J’aimerais porter devant le tribunal administratif une contestation d’impôt qui concerne neuf mille francs seulement, et pour laquelle mon avocate elle-même me dit de baisser les bras, non que j’aie tort me dit-elle, mais parce que le jeu n’en vaut pas la chandelle.
Pour faire comprendre à la puissance publique que le métier d’écrivain mérite une confiance minimale, et que l’artiste est libre de définir lui-même, dans une enveloppe raisonnable, ce qu’exige sa curiosité en matière de dépenses déductibles, je serais heureux que les services juridiques de la SGDL consentent à me soutenir dans ce combat.
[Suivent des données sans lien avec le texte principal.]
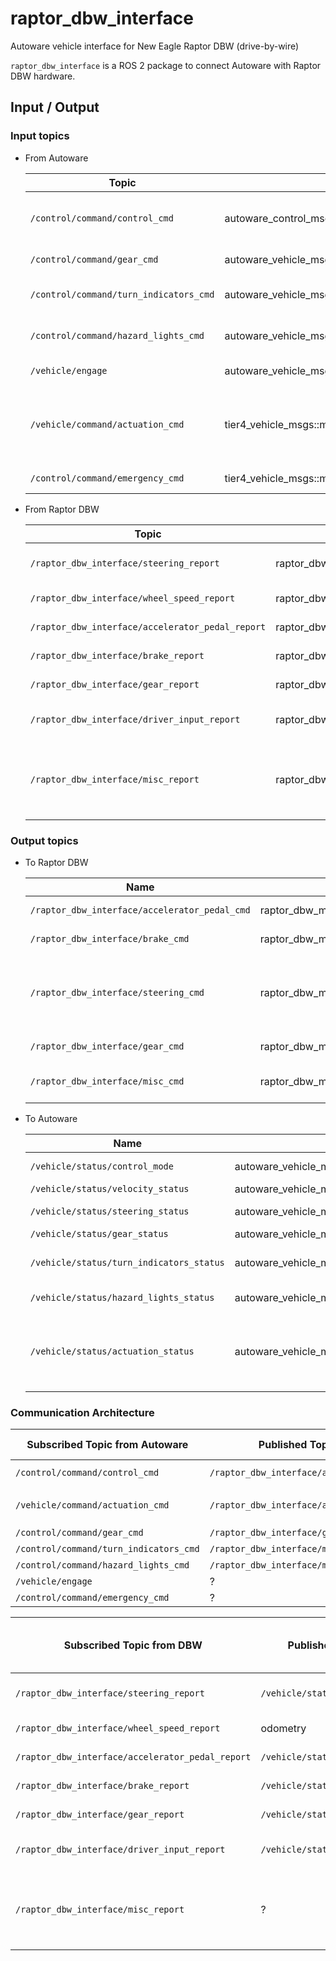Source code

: # raptor_dbw_interface
Autoware vehicle interface for New Eagle Raptor DBW (drive-by-wire) 

`raptor_dbw_interface` is a ROS 2 package to connect Autoware with Raptor DBW hardware.

## Input / Output

### Input topics

- From Autoware

  | Topic                                  | Type                                              | Description                                           |
  | -------------------------------------- | ------------------------------------------------- | ----------------------------------------------------- |
  | `/control/command/control_cmd`         | autoware_control_msgs::msg::Control               | lateral and longitudinal control command              |
  | `/control/command/gear_cmd`            | autoware_vehicle_msgs::msg::GearCommand           | gear command                                          |
  | `/control/command/turn_indicators_cmd` | autoware_vehicle_msgs::msg::TurnIndicatorsCommand | turn indicators command                               |
  | `/control/command/hazard_lights_cmd`   | autoware_vehicle_msgs::msg::HazardLightsCommand   | hazard lights command                                 |
  | `/vehicle/engage`                      | autoware_vehicle_msgs::msg::Engage                | engage command                                        |
  | `/vehicle/command/actuation_cmd`       | tier4_vehicle_msgs::msg::ActuationCommandStamped  | actuation (accel/brake pedal, steering wheel) command |
  | `/control/command/emergency_cmd`       | tier4_vehicle_msgs::msg::VehicleEmergencyStamped  | emergency command                                     |

- From Raptor DBW

  | Topic                                            | Type                                         | Description                                                             |
  | -------------------------------------------------| ---------------------------------------------| ----------------------------------------------------------------------- |
  | `/raptor_dbw_interface/steering_report`          | raptor_dbw_msgs::msg::SteeringReport         | current steering wheel angle                                            |
  | `/raptor_dbw_interface/wheel_speed_report`       | raptor_dbw_msgs::msg::WheelSpeedReport       | current wheel speed                                                     |
  | `/raptor_dbw_interface/accelerator_pedal_report` | raptor_dbw_msgs::msg::AcceleratorPedalReport | current accel pedal                                                     |
  | `/raptor_dbw_interface/brake_report`             | raptor_dbw_msgs::msg::BrakeReport            | current brake pedal                                                     |
  | `/raptor_dbw_interface/gear_report`              | raptor_dbw_msgs::msg::GearReport             | current gear status                                                     |
  | `/raptor_dbw_interface/driver_input_report`      | raptor_dbw_msgs::msg::DriverInputReport      | current turn indicators status                                          |
  | `/raptor_dbw_interface/misc_report`              | raptor_dbw_msgs::msg::MiscReport             | current status of other parameters (e.g. override_active, can_time_out) |

### Output topics

- To Raptor DBW

  | Name                                          | Type                                      | Description                                           |
  | ----------------------------------------------| ------------------------------------------| ----------------------------------------------------- |
  | `/raptor_dbw_interface/accelerator_pedal_cmd` | raptor_dbw_msgs::msg::AcceleratorPedalCmd | accel pedal command                                   |
  | `/raptor_dbw_interface/brake_cmd`             | raptor_dbw_msgs::msg::BrakeCmd            | brake pedal command                                   |
  | `/raptor_dbw_interface/steering_cmd`          | raptor_dbw_msgs::msg::SteeringCmd         | steering wheel angle and angular velocity command     |
  | `/raptor_dbw_interface/gear_cmd`              | raptor_dbw_msgs::msg::GearCmd             | gear command                                          |
  | `/raptor_dbw_interface/misc_cmd`              | raptor_dbw_msgs::msg::MiscCmd             | turn indicators command                               |


- To Autoware

  | Name                                     | Type                                               | Description                                          |
  | ---------------------------------------- | -------------------------------------------------- | ---------------------------------------------------- |
  | `/vehicle/status/control_mode`           | autoware_vehicle_msgs::msg::ControlModeReport      | control mode                                         |
  | `/vehicle/status/velocity_status`        | autoware_vehicle_msgs::msg::VelocityReport         | velocity                                             |
  | `/vehicle/status/steering_status`        | autoware_vehicle_msgs::msg::SteeringReport         | steering wheel angle                                 |
  | `/vehicle/status/gear_status`            | autoware_vehicle_msgs::msg::GearReport             | gear status                                          |
  | `/vehicle/status/turn_indicators_status` | autoware_vehicle_msgs::msg::TurnIndicatorsReport   | turn indicators status                               |
  | `/vehicle/status/hazard_lights_status`   | autoware_vehicle_msgs::msg::HazardLightsReport     | hazard lights status                                 |
  | `/vehicle/status/actuation_status`       | autoware_vehicle_msgs::msg::ActuationStatusStamped | actuation (accel/brake pedal, steering wheel) status |



### Communication Architecture

  | Subscribed Topic from Autoware                   | Published Topic via DBW                           | Second Topic (accel & brake pedal etc.) or notes                        |          
  | ------------------------------------------------ | ------------------------------------------------- | ----------------------------------------------------------------------- |
  | `/control/command/control_cmd`                   | `/raptor_dbw_interface/accelerator_pedal_cmd`     | `/raptor_dbw_interface/brake_cmd` lat. and lon. control commands        |
  | `/vehicle/command/actuation_cmd`                 | `/raptor_dbw_interface/accelerator_pedal_cmd`     | `/raptor_dbw_interface/brake_cmd` accel/brake pedal, steering wheel cmd |
  | `/control/command/gear_cmd`                      | `/raptor_dbw_interface/gear_cmd`                  | gear command                                                            |
  | `/control/command/turn_indicators_cmd`           | `/raptor_dbw_interface/misc_cmd`                  | turn indicators command                                                 |
  | `/control/command/hazard_lights_cmd`             | `/raptor_dbw_interface/misc_cmd`                  | hazard lights command                                                   |
  | `/vehicle/engage`                                |                      ?                            | engage command                                                          |
  | `/control/command/emergency_cmd`                 |                      ?                            | emergency command                                                       |
  
  | Subscribed Topic from DBW                        | Published Topic to Autoware                       | Second Topic (accel & brake pedal etc.) or notes                        |
  | -------------------------------------------------| ------------------------------------------------- | ----------------------------------------------------------------------- |
  | `/raptor_dbw_interface/steering_report`          | `/vehicle/status/steering_status`                 | current steering wheel angle                                            |
  | `/raptor_dbw_interface/wheel_speed_report`       |  odometry                                         | current wheel speed                                                     |
  | `/raptor_dbw_interface/accelerator_pedal_report` | `/vehicle/status/actuation_status`                | current accel pedal                                                     |
  | `/raptor_dbw_interface/brake_report`             | `/vehicle/status/actuation_status`  	             | current brake pedal                                                     |
  | `/raptor_dbw_interface/gear_report`              | `/vehicle/status/gear_status`                     | current gear status                                                     |
  | `/raptor_dbw_interface/driver_input_report`      | `/vehicle/status/turn_indicators_status`          | current turn indicators status                                          |
  | `/raptor_dbw_interface/misc_report`              |                     ?                             | current status of other parameters (e.g. override_active, can_time_out) |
L e sort de la somme litigieuse m’importe peu. En revanche, il m’importe énormément que la Ministresse de la Culture reçoive une lettre de remontrances sur ce thème . Je vais m’arranger pour qu’une question écrite soit déposée sur le bureau de l’assemblée. Merci de bien vouloir de me dire quelle forme peut prendre l’action de la SGDL.

C. Combaz

Réponse du Président de la Société des Gens de Lettres

Je comprends votre irritation devant l’attitude tatillonne ou peu compréhensive de tel ou tel employé du fisc. Qui n’a jamais été confronté à de telles contrariétés ?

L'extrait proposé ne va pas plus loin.